Ésta es la tercera condicionante de la vida: guiar los pasos de la cuna a la tumba, nada más.
Gracias, Herman Hesse, por develar esta verdad que, si se le ve bien, no es tan cruel como se pudiera pensar, pues sólo así el hombre puede llegar a ser quien realmente es.
Para ser honesto, tengo un poco de resquemor de tocar esta condicionante de la vida, pues entiendo que para comprenderle plenamente se requiere de andar un camino que, por mi edad y mis circunstancias vivenciales, aún no he andado. Haré un esfuerzo, sin embargo.
Pongámonos imaginariamente en el otoño de nuestra vida. Para entonces, ya habremos jugado los dos juegos anteriores: el de darnos de topes con la sociedad por causa de nuestra mente y el de dárnoslos por causa de nuestro accionar. Tal vez los jugamos bien, tal vez los jugamos mal, pero, al final, esto es marginal. Lo que cuenta es que las cosas ya están hechas, que la vida ya ha sido vivida, y que lo futuro se asemeja más a una nada que a una posibilidad. Mientras que antes la rutina se hizo por costumbre, ahora la costumbre se hace por rutina. Se visten los mismos trapos porque ya sólo se piensa en vestirse con trapos, sin importar cuáles sean. Se toman los mismos vinos porque ya no se conocen los nuevos vinos. Se disfrutan los mismos placeres, se enarbolan las mismas virtudes y se practican los mismos vicios, porque los de hoy ya son de otro tiempo y ya no se tiene voluntad de expermientar de nuevo.
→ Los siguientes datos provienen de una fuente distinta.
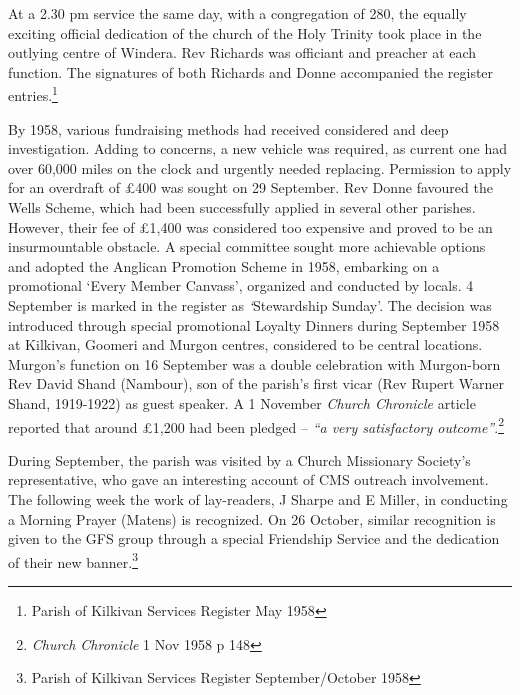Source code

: At a 2.30 pm service the same day, with a congregation of 280, the equally exciting official dedication of the church of the Holy Trinity took place in the outlying centre of Windera. Rev Richards was officiant and preacher at each function. The signatures of both Richards and Donne accompanied the register entries.\footnote{Parish of Kilkivan Services Register May 1958}


By 1958, various fundraising methods had received considered and deep investigation. Adding to concerns, a new vehicle was required, as current one had over 60,000 miles on the clock and urgently needed replacing. Permission to apply for an overdraft of \pounds400 was sought on 29 September. Rev Donne favoured the Wells Scheme, which had been successfully applied in several other parishes. However, their fee of \pounds1,400 was considered too expensive and proved to be an insurmountable obstacle. A special committee sought more achievable options and adopted the Anglican Promotion Scheme in 1958, embarking on a promotional `Every Member Canvass', organized and conducted by locals. 4 September is marked in the register as \emph{`}Stewardship Sunday'. The decision was introduced through special promotional Loyalty Dinners during September 1958 at Kilkivan, Goomeri and Murgon centres, considered to be central locations. Murgon's function on 16 September was a double celebration with Murgon-born Rev David Shand (Nambour), son of the parish's first vicar (Rev Rupert Warner Shand, 1919-1922) as guest speaker. A 1 November \emph{Church Chronicle} article reported that around \pounds1,200 had been pledged -- \emph{``a very satisfactory outcome''}.\footnote{\emph{Church Chronicle} 1 Nov 1958 p 148}


During September, the parish was visited by a Church Missionary Society's representative, who gave an interesting account of CMS outreach involvement. The following week the work of lay-readers, J Sharpe and E Miller, in conducting a Morning Prayer (Matens) is recognized. On 26 October, similar recognition is given to the GFS group through a special Friendship Service and the dedication of their new banner.\footnote{Parish of Kilkivan Services Register September/October 1958}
En pocas palabras, uno se torna egocéntrico, en el sentido más puro del término, porque la vida, finalmente, se piensa sólo a partir de lo que uno ha tenido y aprendido; los demás ya no existen porque ya no son requeridos: ya nos ayudaron a delimitarnos, a definirnos y a localizarnos, por lo tanto, ya no nos son necesarios para ser nosotros. Al diablo con ellos, pues ya nos robaron mucho tiempo, mucho espacio y mucho esfuerzo. Así, uno se encierra en una burbuja opaca, en la que sólo tiene cabida aquello que aprendimos a apreciar antes de este momento.
Sin que nos demos cuenta, nos hallamos como estuvimos al principio de nuestra vida: en un universo vital muy pequeño, con muy pocos actores con quiénes relacionarnos, con muy pocos escenarios para desenvolvernos, y con una personalidad construida por la sociedad que choca con sus nuevos modelos comprobados. Así, nos percatamos de que el camino no termina donde nos detuvimos; nos asalta de nuevo la duda de si estuvimos en nuestro lugar adecuado y si fuimos quienes creímos ser. Entonces, se prende de nuevo la chispa y se vuelve a andar el camino para poder terminar lo que se empezó una vez.
Ésta es la tercera condicionante de la vida: guiar los pasos de la cuna a la tumba, nada más.
Gracias, Herman Hesse, por develar esta verdad que, si se le ve bien, no es tan cruel como se pudiera pensar, pues sólo así el hombre puede llegar a ser quien realmente es.